Saved entries
* * *

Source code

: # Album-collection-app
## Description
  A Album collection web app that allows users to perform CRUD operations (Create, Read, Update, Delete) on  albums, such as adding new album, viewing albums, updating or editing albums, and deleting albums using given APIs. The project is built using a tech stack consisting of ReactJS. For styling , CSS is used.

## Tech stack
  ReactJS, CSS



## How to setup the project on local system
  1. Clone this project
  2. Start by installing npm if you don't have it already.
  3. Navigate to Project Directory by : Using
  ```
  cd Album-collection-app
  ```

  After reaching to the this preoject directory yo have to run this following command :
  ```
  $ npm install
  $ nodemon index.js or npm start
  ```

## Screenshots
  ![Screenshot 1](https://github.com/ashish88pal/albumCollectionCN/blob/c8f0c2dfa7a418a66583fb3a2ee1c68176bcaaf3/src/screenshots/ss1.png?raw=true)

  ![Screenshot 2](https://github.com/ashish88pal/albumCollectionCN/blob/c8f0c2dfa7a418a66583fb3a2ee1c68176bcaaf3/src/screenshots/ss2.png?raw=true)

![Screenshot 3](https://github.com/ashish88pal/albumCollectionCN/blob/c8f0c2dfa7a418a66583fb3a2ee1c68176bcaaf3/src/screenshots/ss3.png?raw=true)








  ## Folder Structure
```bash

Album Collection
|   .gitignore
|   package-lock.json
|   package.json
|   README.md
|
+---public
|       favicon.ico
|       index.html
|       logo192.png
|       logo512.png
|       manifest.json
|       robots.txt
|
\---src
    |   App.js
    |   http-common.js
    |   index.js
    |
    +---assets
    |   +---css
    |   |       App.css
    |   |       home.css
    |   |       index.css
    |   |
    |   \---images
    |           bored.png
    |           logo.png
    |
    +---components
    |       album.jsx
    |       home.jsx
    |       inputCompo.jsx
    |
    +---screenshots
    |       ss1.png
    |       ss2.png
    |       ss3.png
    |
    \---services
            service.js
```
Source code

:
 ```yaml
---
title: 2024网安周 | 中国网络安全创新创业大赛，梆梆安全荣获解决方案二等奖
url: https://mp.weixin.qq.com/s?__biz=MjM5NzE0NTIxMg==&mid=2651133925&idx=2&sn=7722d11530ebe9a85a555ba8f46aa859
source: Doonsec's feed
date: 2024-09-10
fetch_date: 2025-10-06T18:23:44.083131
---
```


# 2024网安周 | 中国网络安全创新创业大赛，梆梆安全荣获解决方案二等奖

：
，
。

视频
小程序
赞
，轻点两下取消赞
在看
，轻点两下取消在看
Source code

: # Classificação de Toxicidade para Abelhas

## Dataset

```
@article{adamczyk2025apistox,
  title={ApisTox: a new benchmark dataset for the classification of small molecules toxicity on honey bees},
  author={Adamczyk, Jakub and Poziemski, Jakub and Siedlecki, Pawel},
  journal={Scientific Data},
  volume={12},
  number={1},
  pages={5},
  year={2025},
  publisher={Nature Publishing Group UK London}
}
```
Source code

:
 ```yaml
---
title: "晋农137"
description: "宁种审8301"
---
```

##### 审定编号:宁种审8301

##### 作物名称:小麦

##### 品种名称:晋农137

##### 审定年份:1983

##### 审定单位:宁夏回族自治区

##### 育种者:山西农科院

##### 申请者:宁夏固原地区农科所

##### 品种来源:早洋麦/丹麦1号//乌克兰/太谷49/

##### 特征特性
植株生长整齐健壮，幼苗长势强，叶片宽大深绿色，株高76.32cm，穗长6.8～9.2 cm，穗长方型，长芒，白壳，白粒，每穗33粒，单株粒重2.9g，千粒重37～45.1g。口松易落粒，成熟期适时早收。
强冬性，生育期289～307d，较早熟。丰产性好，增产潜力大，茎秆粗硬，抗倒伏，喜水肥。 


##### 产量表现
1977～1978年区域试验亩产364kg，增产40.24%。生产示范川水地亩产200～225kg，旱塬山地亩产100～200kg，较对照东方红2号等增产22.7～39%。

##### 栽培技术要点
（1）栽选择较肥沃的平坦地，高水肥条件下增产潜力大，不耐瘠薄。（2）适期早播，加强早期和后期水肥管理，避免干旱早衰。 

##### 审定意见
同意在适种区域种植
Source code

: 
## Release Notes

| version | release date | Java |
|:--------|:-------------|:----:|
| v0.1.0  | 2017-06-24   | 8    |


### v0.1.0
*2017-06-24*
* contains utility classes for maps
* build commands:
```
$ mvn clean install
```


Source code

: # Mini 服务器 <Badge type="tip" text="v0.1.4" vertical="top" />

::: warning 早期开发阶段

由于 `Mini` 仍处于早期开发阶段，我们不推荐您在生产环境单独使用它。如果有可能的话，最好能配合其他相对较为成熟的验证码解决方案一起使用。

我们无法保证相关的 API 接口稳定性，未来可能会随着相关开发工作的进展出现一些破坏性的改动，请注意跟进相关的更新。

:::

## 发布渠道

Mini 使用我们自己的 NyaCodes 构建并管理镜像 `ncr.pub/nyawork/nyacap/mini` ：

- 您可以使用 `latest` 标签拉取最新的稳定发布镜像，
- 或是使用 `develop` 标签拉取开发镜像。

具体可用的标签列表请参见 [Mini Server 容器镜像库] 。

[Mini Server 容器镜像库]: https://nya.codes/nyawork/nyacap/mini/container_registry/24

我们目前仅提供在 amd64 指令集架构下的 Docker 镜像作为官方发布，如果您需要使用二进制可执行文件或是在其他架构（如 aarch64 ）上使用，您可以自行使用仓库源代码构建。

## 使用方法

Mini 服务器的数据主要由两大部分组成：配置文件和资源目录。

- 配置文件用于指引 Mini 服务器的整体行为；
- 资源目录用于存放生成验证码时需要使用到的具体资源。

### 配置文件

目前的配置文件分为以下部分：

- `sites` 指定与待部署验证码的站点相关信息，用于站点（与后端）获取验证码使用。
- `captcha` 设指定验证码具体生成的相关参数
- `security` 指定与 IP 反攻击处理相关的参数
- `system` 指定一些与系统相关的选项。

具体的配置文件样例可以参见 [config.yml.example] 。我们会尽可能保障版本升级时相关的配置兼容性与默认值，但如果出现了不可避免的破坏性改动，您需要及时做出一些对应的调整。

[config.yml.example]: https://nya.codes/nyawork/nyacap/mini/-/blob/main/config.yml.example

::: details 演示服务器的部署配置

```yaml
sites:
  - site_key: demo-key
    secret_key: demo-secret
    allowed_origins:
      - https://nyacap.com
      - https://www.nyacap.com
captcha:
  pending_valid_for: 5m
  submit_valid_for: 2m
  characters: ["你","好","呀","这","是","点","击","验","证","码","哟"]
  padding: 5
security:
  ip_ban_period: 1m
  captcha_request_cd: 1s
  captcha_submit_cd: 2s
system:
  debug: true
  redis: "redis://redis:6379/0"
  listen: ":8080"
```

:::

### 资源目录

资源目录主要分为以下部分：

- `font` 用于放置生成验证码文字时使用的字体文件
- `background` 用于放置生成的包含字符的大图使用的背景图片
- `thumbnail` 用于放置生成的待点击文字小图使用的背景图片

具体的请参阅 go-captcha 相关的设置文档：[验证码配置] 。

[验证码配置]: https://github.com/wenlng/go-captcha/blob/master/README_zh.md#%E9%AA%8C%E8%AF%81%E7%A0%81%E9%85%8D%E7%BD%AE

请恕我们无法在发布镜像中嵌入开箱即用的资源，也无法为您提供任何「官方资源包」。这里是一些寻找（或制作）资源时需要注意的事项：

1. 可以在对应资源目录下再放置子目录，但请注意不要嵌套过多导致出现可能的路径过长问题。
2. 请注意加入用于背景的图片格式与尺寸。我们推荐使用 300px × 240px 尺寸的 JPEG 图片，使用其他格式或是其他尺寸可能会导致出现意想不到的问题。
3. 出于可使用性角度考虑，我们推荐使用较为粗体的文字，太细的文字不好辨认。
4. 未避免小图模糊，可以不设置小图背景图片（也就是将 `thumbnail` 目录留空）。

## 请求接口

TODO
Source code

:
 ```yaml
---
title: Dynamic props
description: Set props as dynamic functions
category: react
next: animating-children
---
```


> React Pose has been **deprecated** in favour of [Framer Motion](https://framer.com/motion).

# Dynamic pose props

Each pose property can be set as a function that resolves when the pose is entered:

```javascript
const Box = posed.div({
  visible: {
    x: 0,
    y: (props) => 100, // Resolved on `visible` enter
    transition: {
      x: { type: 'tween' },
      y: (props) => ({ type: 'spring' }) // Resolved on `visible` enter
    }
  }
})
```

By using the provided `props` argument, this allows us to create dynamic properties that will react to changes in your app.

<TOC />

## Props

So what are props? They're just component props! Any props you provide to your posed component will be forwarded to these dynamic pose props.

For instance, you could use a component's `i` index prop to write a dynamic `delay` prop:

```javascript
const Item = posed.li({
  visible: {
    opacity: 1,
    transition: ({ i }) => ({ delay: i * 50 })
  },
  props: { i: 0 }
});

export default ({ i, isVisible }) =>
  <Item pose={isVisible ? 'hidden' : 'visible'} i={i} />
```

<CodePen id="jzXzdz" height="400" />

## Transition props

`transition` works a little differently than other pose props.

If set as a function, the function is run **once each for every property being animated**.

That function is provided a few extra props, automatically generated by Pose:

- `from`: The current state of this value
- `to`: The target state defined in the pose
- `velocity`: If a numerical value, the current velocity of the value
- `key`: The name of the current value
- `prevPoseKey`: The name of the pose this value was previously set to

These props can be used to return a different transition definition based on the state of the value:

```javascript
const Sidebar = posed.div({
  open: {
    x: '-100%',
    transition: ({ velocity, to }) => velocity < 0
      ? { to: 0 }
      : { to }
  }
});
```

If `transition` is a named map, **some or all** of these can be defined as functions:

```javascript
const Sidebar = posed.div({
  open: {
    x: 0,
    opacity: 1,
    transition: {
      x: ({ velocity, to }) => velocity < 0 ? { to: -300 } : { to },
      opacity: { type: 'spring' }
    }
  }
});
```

* * *

WHAT YOU ARE ASKED TO DO. Among the entries above, locate the lines containing "By using the" and "So what are", and transcribe exactly those two lines and all lines between.

OUTPUT FOR THIS EXERCISE.
By using the provided `props` argument, this allows us to create dynamic properties that will react to changes in your app.

<TOC />

## Props

So what are props? They're just component props! Any props you provide to your posed component will be forwarded to these dynamic pose props.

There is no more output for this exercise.